Wednesday, July 15, 2026

MLB’s Stretch Run Will Be Defined By Labor, Stadiums, and Stars

While baseball enters the second half of the season with significant momentum on multiple fronts, several pressing issues will dominate attention and conversation in the sport.

William Liang-Imagn Images

PHILADELPHIA — There was no question that the City of Brotherly Love put its unique stamp on the MLB All-Star Game. From the Declaration of Independence-themed pre-game ceremony and a dramatic Home Run Derby to the relentless fan booing at Citizens Bank Park for any player—or even mascot—without a local connection, history and passion were evident throughout the event.

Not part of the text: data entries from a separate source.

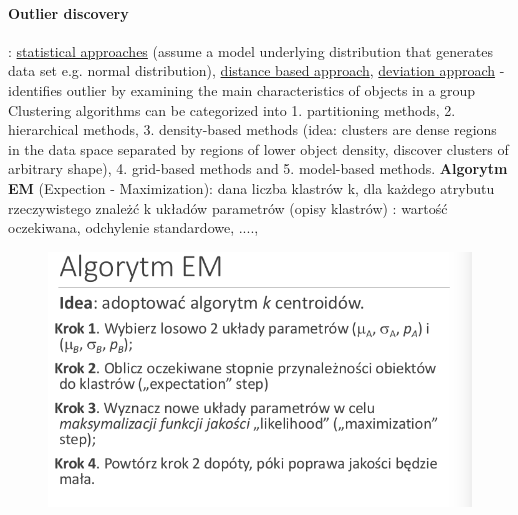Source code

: \documentclass[10pt,a4paper]{article}
\begin{document}
  \paragraph{Outlier discovery} : \underline{statistical approaches} (assume a model underlying distribution that generates data set e.g. normal distribution), \underline{distance based approach}, \underline{deviation approach} - identifies outlier by examining the main characteristics of objects in a group \\
  Clustering algorithms can be categorized into 1. partitioning methods, 2. hierarchical methods, 3. density-based methods (idea: clusters are dense regions in the data space separated by regions of lower object density, discover clusters of arbitrary shape), 4. grid-based methods and 5. model-based methods.
  \textbf{Algorytm EM} (Expection - Maximization): dana liczba klastrów k, dla każdego atrybutu rzeczywistego znależć k układów parametrów (opisy klastrów) : wartość oczekiwana, odchylenie standardowe, ....,
  \begin{figure}[H]
    \centering
      \includegraphics[scale=0.50]{images/algEM.png}
  \end{figure}
\end{document}
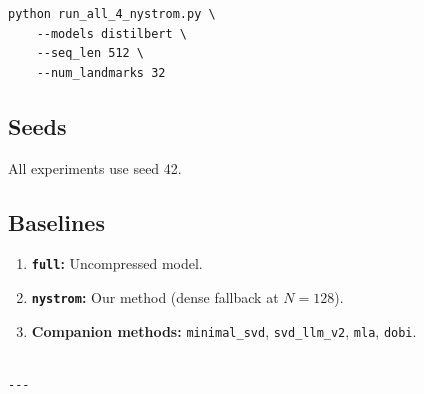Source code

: \begin{lstlisting}
python run_all_4_nystrom.py \
    --models distilbert \
    --seq_len 512 \
    --num_landmarks 32
\end{lstlisting}

\subsection{Seeds}

All experiments use seed 42.

\subsection{Baselines}

\begin{enumerate}
\item \textbf{\texttt{full}:} Uncompressed model.
\item \textbf{\texttt{nystrom}:} Our method (dense fallback at $N=128$).
\item \textbf{Companion methods:} \texttt{minimal\_svd}, \texttt{svd\_llm\_v2}, \texttt{mla}, \texttt{dobi}.
\end{enumerate}
\begin{lstlisting}

---
\end{lstlisting}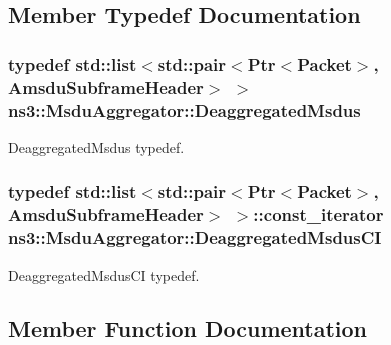 \subsection{Member Typedef Documentation}
\subsubsection[{\texorpdfstring{Deaggregated\+Msdus}{DeaggregatedMsdus}}]{\setlength{\rightskip}{0pt plus 5cm}typedef {\bf std\+::list}$<$std\+::pair$<${\bf Ptr}$<${\bf Packet}$>$, {\bf Amsdu\+Subframe\+Header}$>$ $>$ {\bf ns3\+::\+Msdu\+Aggregator\+::\+Deaggregated\+Msdus}}\hypertarget{classns3_1_1MsduAggregator_a9ca3d84483249fae3dffc35bcc98bb11}{}\label{classns3_1_1MsduAggregator_a9ca3d84483249fae3dffc35bcc98bb11}


Deaggregated\+Msdus typedef. 

\subsubsection[{\texorpdfstring{Deaggregated\+Msdus\+CI}{DeaggregatedMsdusCI}}]{\setlength{\rightskip}{0pt plus 5cm}typedef {\bf std\+::list}$<$std\+::pair$<${\bf Ptr}$<${\bf Packet}$>$, {\bf Amsdu\+Subframe\+Header}$>$ $>$\+::const\+\_\+iterator {\bf ns3\+::\+Msdu\+Aggregator\+::\+Deaggregated\+Msdus\+CI}}\hypertarget{classns3_1_1MsduAggregator_a6cc0e0e5681fa47009e6ff74d15f1656}{}\label{classns3_1_1MsduAggregator_a6cc0e0e5681fa47009e6ff74d15f1656}


Deaggregated\+Msdus\+CI typedef. 



\subsection{Member Function Documentation}
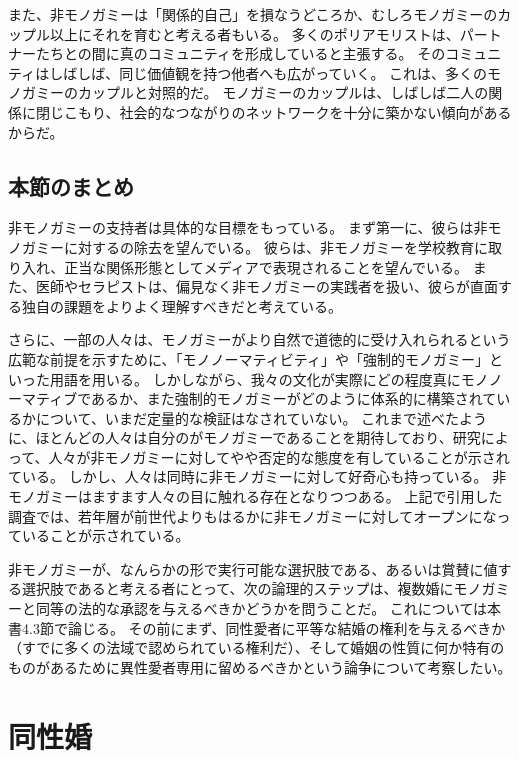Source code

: \documentclass[paper=a4,book,openany]{jlreq}
\begin{document}
また、非モノガミーは「関係的自己」を損なうどころか、むしろモノガミーのカップル以上にそれを育むと考える者もいる。
多くのポリアモリストは、パートナーたちとの間に真のコミュニティを形成していると主張する。
そのコミュニティはしばしば、同じ価値観を持つ他者へも広がっていく。
これは、多くのモノガミーのカップルと対照的だ。
モノガミーのカップルは、しばしば二人の関係に閉じこもり、社会的なつながりのネットワークを十分に築かない傾向があるからだ。

\subsection{本節のまとめ}

非モノガミーの支持者は具体的な目標をもっている。
まず第一に、彼らは非モノガミーに対するの除去を望んでいる。
彼らは、非モノガミーを学校教育に取り入れ、正当な関係形態としてメディアで表現されることを望んでいる。
また、医師やセラピストは、偏見なく非モノガミーの実践者を扱い、彼らが直面する独自の課題をよりよく理解すべきだと考えている。

さらに、一部の人々は、モノガミーがより自然で道徳的に受け入れられるという広範な前提を示すために、「モノノーマティビティ」や「強制的モノガミー」といった用語を用いる。
しかしながら、我々の文化が実際にどの程度真にモノノーマティブであるか、また強制的モノガミーがどのように体系的に構築されているかについて、いまだ定量的な検証はなされていない。
これまで述べたように、ほとんどの人々は自分のがモノガミーであることを期待しており、研究によって、人々が非モノガミーに対してやや否定的な態度を有していることが示されている\citep{conley13:_fewer_merrier}。
しかし、人々は同時に非モノガミーに対して好奇心も持っている。
非モノガミーはますます人々の目に触れる存在となりつつある。
上記で引用した調査では、若年層が前世代よりもはるかに非モノガミーに対してオープンになっていることが示されている。

非モノガミーが、なんらかの形で実行可能な選択肢である、あるいは賞賛に値する選択肢であると考える者にとって、次の論理的ステップは、複数婚にモノガミーと同等の法的な承認を与えるべきかどうかを問うことだ。
これについては本書4.3節で論じる。
その前にまず、同性愛者に平等な結婚の権利を与えるべきか（すでに多くの法域で認められている権利だ）、そして婚姻の性質に何か特有のものがあるために異性愛者専用に留めるべきかという論争について考察したい。

\section{同性婚}
\end{document}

With the All-Star Game now done, though, the focus quickly turns to a series of pressing issues that will dominate the second half of the MLB season. Among them:

  • What happens next with the troubled labor negotiations? MLB team owners and players are not just far apart on specific proposals in ongoing collective bargaining, they don’t even have remotely the same view on the current state of the game. The MLB Players Association, which has successfully resisted a salary cap for decades, says it is more united than ever in fighting management’s new push for significant spending limits. MLB commissioner Rob Manfred similarly says the group of owners is as internally aligned as at any point in his more than 35 years in baseball. So who blinks, and when? Labor talks will continue this summer, but without any sort of meaningful progress in the coming weeks and months, the likelihood of an already-expected management lockout on Dec. 1 only grows.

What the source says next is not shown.